Investing in Physical Gold vs. “Paper Gold”: Pros and Cons
Indirect exposure to the gold market is often achieved by investing in paper gold such as Gold Miners Index (GDX) or the BUGS Index (HUI) or even individual mining stocks. These securities represent shares of companies that are active within the precious metals industry. Although you don't own the underlying commodity (i.e. gold or silver), you do own assets whose value is dependent on its spot price.
There are plenty of risks associated with investing in paper gold.
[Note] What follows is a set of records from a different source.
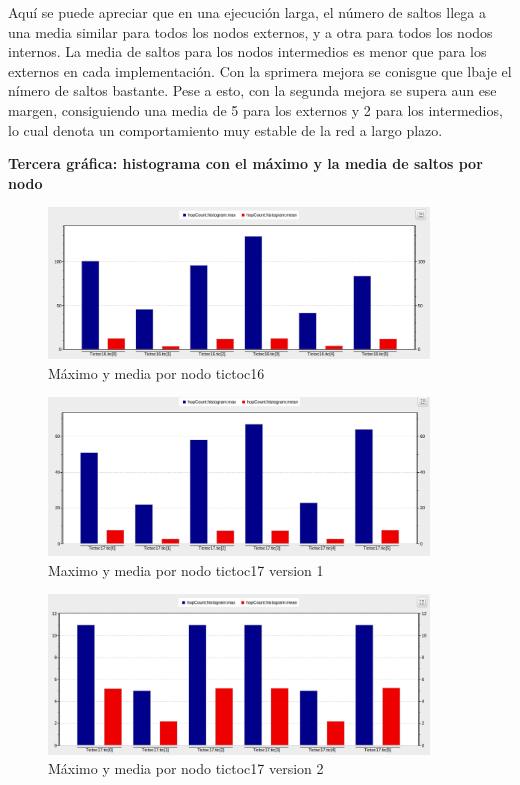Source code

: \documentclass{article}
\begin{document}
		Aquí se puede apreciar que en una ejecución larga, el número de saltos llega a una media similar para todos los nodos externos, y a otra para todos los nodos internos. La media de saltos para los nodos intermedios es menor que para los externos en cada implementación. Con la sprimera mejora se conisgue que lbaje el nímero de saltos bastante. Pese a esto, con la segunda mejora se supera aun ese margen, consiguiendo una media de 5 para los externos y 2 para los intermedios, lo cual denota un comportamiento muy estable de la red a largo plazo.\\
	
		\newpage
		
		\textbf{Tercera gráfica: histograma con el máximo y la media de saltos por nodo}\\
	
		\begin{figure}[htb]
			\centering
			\includegraphics[width=0.9\textwidth]{tictoc16/figura3.png}
			\caption{Máximo y media por nodo tictoc16}
			\end {figure}
		
		\begin{figure}[htb]
			\centering
			\includegraphics[width=0.9\textwidth]{tictoc17v1/figura3.png}
			\caption{Maximo y media por nodo tictoc17 version 1}
			\end {figure}

		\newpage
		\begin{figure}[htb]
			\centering
			\includegraphics[width=0.9\textwidth]{tictoc17v2/figura3.png}
			\caption{Máximo y media por nodo tictoc17 version 2}
			\end {figure}
			
\end{document}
Simply put, paper silver or gold are much more volatile and are subject to knee-jerk reactions by investors. Since they're highly liquid assets, stocks can be easily bought or sold on a whim. Below, I've listed a few other risks unique to paper gold that physical gold doesn't share:
- Regulatory Risk – the regulatory environment for mining or exploration companies is uncertain and subject to change based on political will.
- Cost of Production Risk – land, labor, and equipment are expensive in the mining sector and the industry is capital intensive and therefore difficult to stay afloat.
- Management Risk – when a gold or silver mining company is bought out, new incompetent management can come in and mismanage the firm to the point of bankruptcy.
- Fiat Currency Risk – since stocks have to be bought or sold with fiat currencies such as US dollars or euros, they are susceptible to devaluation in the event of a monetary crisis or period of hyperinflation.
There's no comparison between paper gold and physical gold. In the former, there are several forms of counterparty risk that make investing in paper gold unwise for risk-averse investors who want true exposure to precious metals diversification. Gold or silver bullion do not carry any of these types of risk.
Should I Dedicate 5-20% of My Retirement Portfolio to Precious Metals?
How much of your portfolio you dedicate to precious metals will depend on numerous factors, such as your age, income, risk tolerance, and nearness to retirement. The closer you are to retiring, the more you should have invested in precious metals. On the higher end, a 15 to 20 percent exposure is commonly seen; on the lower, 5-15 percent.
Silver, gold, and platinum are hedges against market risk. Unlike stocks, they aren't extremely volatile and cannot be quickly bought and sold on a whim on public exchanges. Since you can't buy a gold bar on the NASDAQ, it's virtually impossible for the price of gold to swing as dramatically as stocks or cryptocurrencies.
Although gold is a safe diversifier and source of portfolio stability, it's also great for growth. Over the past couple of days, we've seen gold break all-time highs over $2,050 per ounce. Last year, the gains seen in the precious metals industry rivaled that of the S&P 500 or Dow Jones. For this reason, this asset class shouldn't just be seen as a protective tool, but also a catalyst for growth.